**Records**

>>>>>

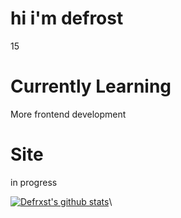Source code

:# hi i'm defrost
15
# Currently Learning
More frontend development
# Site
in progress

[![Defrxst's github stats](https://github-readme-stats.vercel.app/api?username=defrxst&count_private=true&show_icons=true&theme=radical&hide_rank=false)](https://github.com/anuraghazra/github-readme-stats)\
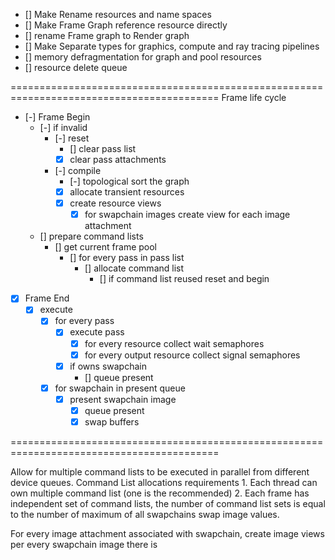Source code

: - [] Make Rename resources and name spaces 
- [] Make Frame Graph reference resource directly 
- [] rename Frame graph to Render graph
- [] Make Separate types for graphics, compute and ray tracing pipelines
- [] memory defragmentation for graph and pool resources
- [] resource delete queue

==========================================================================================
Frame life cycle
- [-] Frame Begin
    - [-] if invalid
        - [-] reset
            - [] clear pass list
            - [x] clear pass attachments
        - [-] compile
            - [-] topological sort the graph
            - [x] allocate transient resources
            - [x] create resource views
                - [x] for swapchain images create view for each image attachment
    - [] prepare command lists
        - [] get current frame pool
            - [] for every pass in pass list
                - [] allocate command list
                    - [] if command list reused reset and begin
- [x] Frame End
    - [x] execute
        - [x] for every pass
            - [x] execute pass
                - [x] for every resource collect wait semaphores
                - [x] for every output resource collect signal semaphores
            - [x] if owns swapchain
                - [] queue present
        - [x] for swapchain in present queue
            - [x] present swapchain image
                - [x] queue present 
                - [x] swap buffers

==========================================================================================

Allow for multiple command lists to be executed in parallel from different device queues.
Command List allocations requirements
    1. Each thread can own multiple command list (one is the recommended)
    2. Each frame has independent set of command lists, the number of command list sets
    is equal to the number of maximum of all swapchains swap image values.

For every image attachment associated with swapchain, create image views per every swapchain image there is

<<<<<

**Exercise brief**
Set down again, exactly, the lines of the material above from its first line to the one with "- [] clear pass list", inclusive. Leave the pictures out.

**Answer area**
Source code

:# hi i'm defrost
15
# Currently Learning
More frontend development
# Site
in progress

[![Defrxst's github stats](https://github-readme-stats.vercel.app/api?username=defrxst&count_private=true&show_icons=true&theme=radical&hide_rank=false)](https://github.com/anuraghazra/github-readme-stats)\
Source code

: - [] Make Rename resources and name spaces 
- [] Make Frame Graph reference resource directly 
- [] rename Frame graph to Render graph
- [] Make Separate types for graphics, compute and ray tracing pipelines
- [] memory defragmentation for graph and pool resources
- [] resource delete queue

==========================================================================================
Frame life cycle
- [-] Frame Begin
    - [-] if invalid
        - [-] reset
            - [] clear pass list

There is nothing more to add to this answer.